# Work required
Without the images, print all the entries below exactly as given.

# Given entries
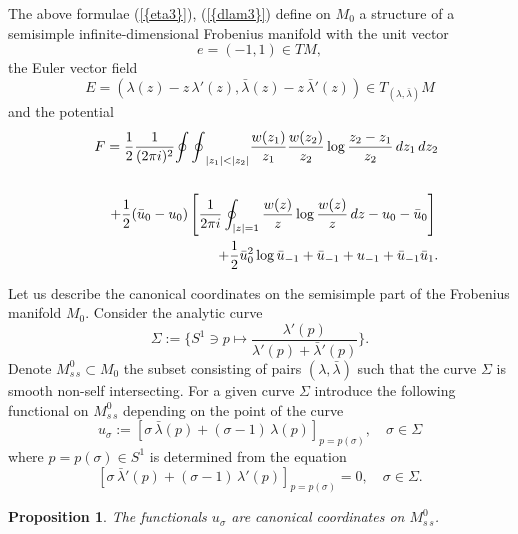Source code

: \documentclass[numbook, envcountsame, envcountreset]{svjour3}
\newtheorem{prop}[theorem]{Proposition}
\begin{document}
\begin{theorem}\label{t-main} The above formulae {(\ref{{eta3}})}, {(\ref{{dlam3}})} define on $M_0$ a structure of a semisimple infinite-dimensional Frobenius manifold with the unit vector 
\begin{equation}\label{unit1}
e=(-1,1)\in TM,
\end{equation}
the Euler vector field
\begin{equation}\label{euler}
E=\left( \lambda(z) -z\, \lambda'(z), \bar\lambda(z) -z\, \bar\lambda'(z)\right)\in T_{(\lambda, \bar\lambda)}M
\end{equation}
and the potential 
\begin{eqnarray}\label{pot}
&&
F=\frac12\frac1{(2\pi i)^2} {\oint\oint}_{|z_1|<|z_2|} \frac{w(z_1)}{z_1}\frac{w(z_2)}{z_2} \log\frac{z_2-z_1}{z_2}\, dz_1\, dz_2
{\nonumber}\\
&&
\\
&&
+\frac12 (\bar u_0 - u_0) \left[ \frac1{2\pi i} \oint_{|z|=1} \frac{w(z)}{z} \log\frac{w(z)}{z}\, dz - u_0 - \bar u_0\right]
{\nonumber}\\
&&
+\frac12 \bar u_0^2 \log \bar u_{-1} +\bar u_{-1} +u_{-1} +\bar u_{-1} \bar u_1.
{\nonumber}
\end{eqnarray}
\end{theorem}

Let us describe the canonical coordinates \cite{icm} on the semisimple
part of the Frobenius manifold $M_0$. Consider the analytic curve 
\begin{equation}\label{sig1}
\Sigma:= \{ S^1\ni p\mapsto \frac{\lambda'(p)}{\lambda'(p) +\bar\lambda'(p)}\}.
\end{equation}
Denote $M^0_{s\, s}\subset M_0$ the subset consisting of pairs $(\lambda, \bar\lambda)$ such that the curve $\Sigma$ is smooth non-self intersecting. For a given curve $\Sigma$ introduce the following functional on $M_{s\, s}^0$ depending on the point of the curve
\begin{equation}\label{sig2}
u_\sigma:= \left[\sigma\,\bar\lambda(p) +(\sigma-1)\, \lambda(p)\right]_{p=p(\sigma)}, \quad \sigma\in\Sigma
\end{equation}
where $p=p(\sigma)\in S^1$ is determined from the equation
\begin{equation}\label{sig3}
\left[\sigma\,\bar\lambda'(p) +(\sigma-1)\, \lambda'(p)\right]_{p=p(\sigma)}=0,\quad \sigma\in\Sigma.
\end{equation}

\begin{prop} \label{prop4}The functionals $u_\sigma$ are canonical coordinates on $M_{s\, s}^0$.
\end{prop}
\end{document}

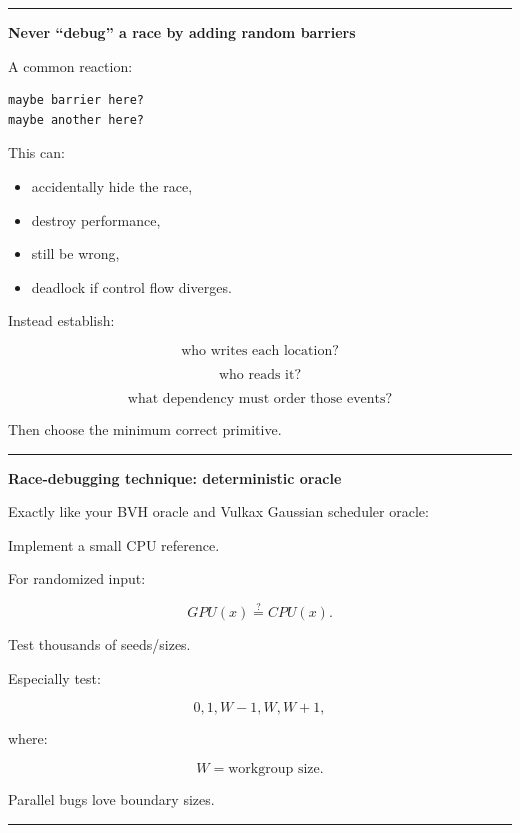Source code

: \begin{center}\rule{0.5\linewidth}{0.5pt}\end{center}

\textbf{Never ``debug'' a race by adding random barriers}

A common reaction:

\protect{}\label{p10-barrier-everywhere}%
\begin{verbatim}
maybe barrier here?
maybe another here?
\end{verbatim}

This can:

\begin{itemize}
\tightlist
\item
  accidentally hide the race,
\item
  destroy performance,
\item
  still be wrong,
\item
  deadlock if control flow diverges.
\end{itemize}

Instead establish:

\[
\boxed{
\text{who writes each location?}
}
\]

\[
\boxed{
\text{who reads it?}
}
\]

\[
\boxed{
\text{what dependency must order those events?}
}
\]

Then choose the minimum correct primitive.

\begin{center}\rule{0.5\linewidth}{0.5pt}\end{center}

\textbf{Race-debugging technique: deterministic oracle}

Exactly like your BVH oracle and Vulkax Gaussian scheduler oracle:

Implement a small CPU reference.

For randomized input:

\[
GPU(x)
\stackrel{?}{=}
CPU(x).
\]

Test thousands of seeds/sizes.

Especially test:

\[
0,
1,
W-1,
W,
W+1,
\]

where:

\[
W=\text{workgroup size}.
\]

Parallel bugs love boundary sizes.

\begin{center}\rule{0.5\linewidth}{0.5pt}\end{center}

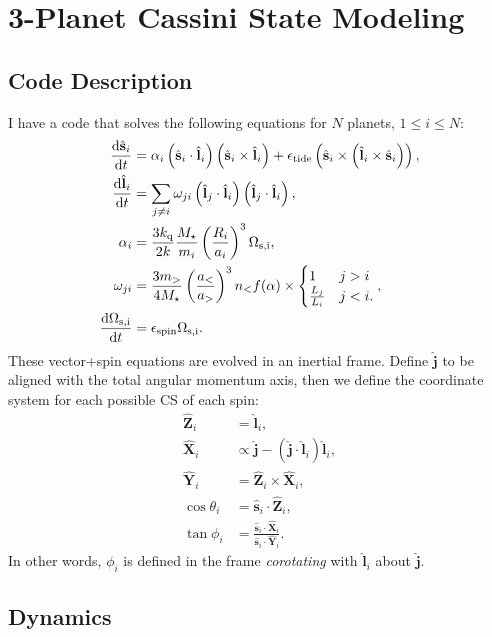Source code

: \documentclass[11pt,
        usenames, %
        dvipsnames %
    ]{article}
\newcommand*{\rd}[2]{\frac{\mathrm{d}#1}{\mathrm{d}#2}}
\newcommand*{\bm}[1]{\boldsymbol{\mathbf{#1}}}
\newcommand*{\uv}[1]{\hat{\bm{#1}}}
\newcommand*{\p}[1]{\left(#1\right)}
\begin{document}
\section{3-Planet Cassini State Modeling}

\subsection{Code Description}

I have a code that solves the following equations for $N$ planets, $1 \leq i
\leq N$:
\begin{align}
    \rd{\uv{s}_i}{t}
        &= \alpha_i \p{\uv{s}_i \cdot \uv{l}_i}\p{\uv{s}_i \times \uv{l}_i}
            + \epsilon_{\rm tide}\p{\uv{s}_i \times \p{\uv{l}_i \times \uv{s}_i}
                },\\
    \rd{\uv{l}_i}{t}
        &= \sum\limits_{j \neq i}
            \omega_{ji} \p{\uv{l}_j \cdot \uv{l}_i}
                \p{\uv{l}_j \cdot \uv{l}_i},\\
    \alpha_i &= \frac{3k_{\rm q}}{2k}
        \frac{M_\star}{m_i}
        \p{\frac{R_i}{a_i}}^3
        \Omega_{\rm s, i},\\
    \omega_{ji} &= \frac{3m_>}{4M_\star}
        \p{\frac{a_<}{a_>}}^3
        n_<
        f(\alpha) \times
        \begin{cases}
            1 & j > i\\
            \frac{L_j}{L_i} & j < i.
        \end{cases},\\
    \rd{\Omega_{\rm s, i}}{t} &= \epsilon_{\rm spin} \Omega_{\rm s, i}.
\end{align}
These vector+spin equations are evolved in an inertial frame. Define $\uv{j}$ to
be aligned with the total angular momentum axis, then we define the coordinate
system for each possible CS of each spin:
\begin{align}
    \uv{Z}_i &= \uv{l}_i,\\
    \uv{X}_i &\propto \uv{j} - \p{\uv{j} \cdot \uv{l}_i}\uv{l}_i,\\
    \uv{Y}_i &= \uv{Z}_i \times \uv{X}_i,\\
    \cos \theta_i &= \uv{s}_i \cdot \uv{Z}_i,\\
    \tan \phi_i &= \frac{\uv{s}_i \cdot \uv{X}_i}{\uv{s}_i \cdot \uv{Y}_i}.
\end{align}
In other words, $\phi_i$ is defined in the frame \emph{corotating} with
$\uv{l}_i$ about $\uv{j}$.

\subsection{Dynamics}
\end{document}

# Problem solution
Source code

: \documentclass[numbook, envcountsame, envcountreset]{svjour3}
\newtheorem{prop}[theorem]{Proposition}
\begin{document}
\begin{theorem}\label{t-main} The above formulae {(\ref{{eta3}})}, {(\ref{{dlam3}})} define on $M_0$ a structure of a semisimple infinite-dimensional Frobenius manifold with the unit vector 
\begin{equation}\label{unit1}
e=(-1,1)\in TM,
\end{equation}
the Euler vector field
\begin{equation}\label{euler}
E=\left( \lambda(z) -z\, \lambda'(z), \bar\lambda(z) -z\, \bar\lambda'(z)\right)\in T_{(\lambda, \bar\lambda)}M
\end{equation}
and the potential 
\begin{eqnarray}\label{pot}
&&
F=\frac12\frac1{(2\pi i)^2} {\oint\oint}_{|z_1|<|z_2|} \frac{w(z_1)}{z_1}\frac{w(z_2)}{z_2} \log\frac{z_2-z_1}{z_2}\, dz_1\, dz_2
{\nonumber}\\
&&
\\
&&
+\frac12 (\bar u_0 - u_0) \left[ \frac1{2\pi i} \oint_{|z|=1} \frac{w(z)}{z} \log\frac{w(z)}{z}\, dz - u_0 - \bar u_0\right]
{\nonumber}\\
&&
+\frac12 \bar u_0^2 \log \bar u_{-1} +\bar u_{-1} +u_{-1} +\bar u_{-1} \bar u_1.
{\nonumber}
\end{eqnarray}
\end{theorem}

Let us describe the canonical coordinates \cite{icm} on the semisimple
part of the Frobenius manifold $M_0$. Consider the analytic curve 
\begin{equation}\label{sig1}
\Sigma:= \{ S^1\ni p\mapsto \frac{\lambda'(p)}{\lambda'(p) +\bar\lambda'(p)}\}.
\end{equation}
Denote $M^0_{s\, s}\subset M_0$ the subset consisting of pairs $(\lambda, \bar\lambda)$ such that the curve $\Sigma$ is smooth non-self intersecting. For a given curve $\Sigma$ introduce the following functional on $M_{s\, s}^0$ depending on the point of the curve
\begin{equation}\label{sig2}
u_\sigma:= \left[\sigma\,\bar\lambda(p) +(\sigma-1)\, \lambda(p)\right]_{p=p(\sigma)}, \quad \sigma\in\Sigma
\end{equation}
where $p=p(\sigma)\in S^1$ is determined from the equation
\begin{equation}\label{sig3}
\left[\sigma\,\bar\lambda'(p) +(\sigma-1)\, \lambda'(p)\right]_{p=p(\sigma)}=0,\quad \sigma\in\Sigma.
\end{equation}

\begin{prop} \label{prop4}The functionals $u_\sigma$ are canonical coordinates on $M_{s\, s}^0$.
\end{prop}
\end{document}

Source code

: \begin{center}\rule{0.5\linewidth}{0.5pt}\end{center}

\textbf{Never ``debug'' a race by adding random barriers}

A common reaction:

\protect{}\label{p10-barrier-everywhere}%
\begin{verbatim}
maybe barrier here?
maybe another here?
\end{verbatim}

This can:

\begin{itemize}
\tightlist
\item
  accidentally hide the race,
\item
  destroy performance,
\item
  still be wrong,
\item
  deadlock if control flow diverges.
\end{itemize}

Instead establish:

\[
\boxed{
\text{who writes each location?}
}
\]

\[
\boxed{
\text{who reads it?}
}
\]

\[
\boxed{
\text{what dependency must order those events?}
}
\]

Then choose the minimum correct primitive.

\begin{center}\rule{0.5\linewidth}{0.5pt}\end{center}

\textbf{Race-debugging technique: deterministic oracle}

Exactly like your BVH oracle and Vulkax Gaussian scheduler oracle:

Implement a small CPU reference.

For randomized input:

\[
GPU(x)
\stackrel{?}{=}
CPU(x).
\]

Test thousands of seeds/sizes.

Especially test:

\[
0,
1,
W-1,
W,
W+1,
\]

where:

\[
W=\text{workgroup size}.
\]

Parallel bugs love boundary sizes.

\begin{center}\rule{0.5\linewidth}{0.5pt}\end{center}

Source code

: \documentclass[11pt,
        usenames, %
        dvipsnames %
    ]{article}
\newcommand*{\rd}[2]{\frac{\mathrm{d}#1}{\mathrm{d}#2}}
\newcommand*{\bm}[1]{\boldsymbol{\mathbf{#1}}}
\newcommand*{\uv}[1]{\hat{\bm{#1}}}
\newcommand*{\p}[1]{\left(#1\right)}
\begin{document}
\section{3-Planet Cassini State Modeling}

\subsection{Code Description}

I have a code that solves the following equations for $N$ planets, $1 \leq i
\leq N$:
\begin{align}
    \rd{\uv{s}_i}{t}
        &= \alpha_i \p{\uv{s}_i \cdot \uv{l}_i}\p{\uv{s}_i \times \uv{l}_i}
            + \epsilon_{\rm tide}\p{\uv{s}_i \times \p{\uv{l}_i \times \uv{s}_i}
                },\\
    \rd{\uv{l}_i}{t}
        &= \sum\limits_{j \neq i}
            \omega_{ji} \p{\uv{l}_j \cdot \uv{l}_i}
                \p{\uv{l}_j \cdot \uv{l}_i},\\
    \alpha_i &= \frac{3k_{\rm q}}{2k}
        \frac{M_\star}{m_i}
        \p{\frac{R_i}{a_i}}^3
        \Omega_{\rm s, i},\\
    \omega_{ji} &= \frac{3m_>}{4M_\star}
        \p{\frac{a_<}{a_>}}^3
        n_<
        f(\alpha) \times
        \begin{cases}
            1 & j > i\\
            \frac{L_j}{L_i} & j < i.
        \end{cases},\\
    \rd{\Omega_{\rm s, i}}{t} &= \epsilon_{\rm spin} \Omega_{\rm s, i}.
\end{align}
These vector+spin equations are evolved in an inertial frame. Define $\uv{j}$ to
be aligned with the total angular momentum axis, then we define the coordinate
system for each possible CS of each spin:
\begin{align}
    \uv{Z}_i &= \uv{l}_i,\\
    \uv{X}_i &\propto \uv{j} - \p{\uv{j} \cdot \uv{l}_i}\uv{l}_i,\\
    \uv{Y}_i &= \uv{Z}_i \times \uv{X}_i,\\
    \cos \theta_i &= \uv{s}_i \cdot \uv{Z}_i,\\
    \tan \phi_i &= \frac{\uv{s}_i \cdot \uv{X}_i}{\uv{s}_i \cdot \uv{Y}_i}.
\end{align}
In other words, $\phi_i$ is defined in the frame \emph{corotating} with
$\uv{l}_i$ about $\uv{j}$.

\subsection{Dynamics}
\end{document}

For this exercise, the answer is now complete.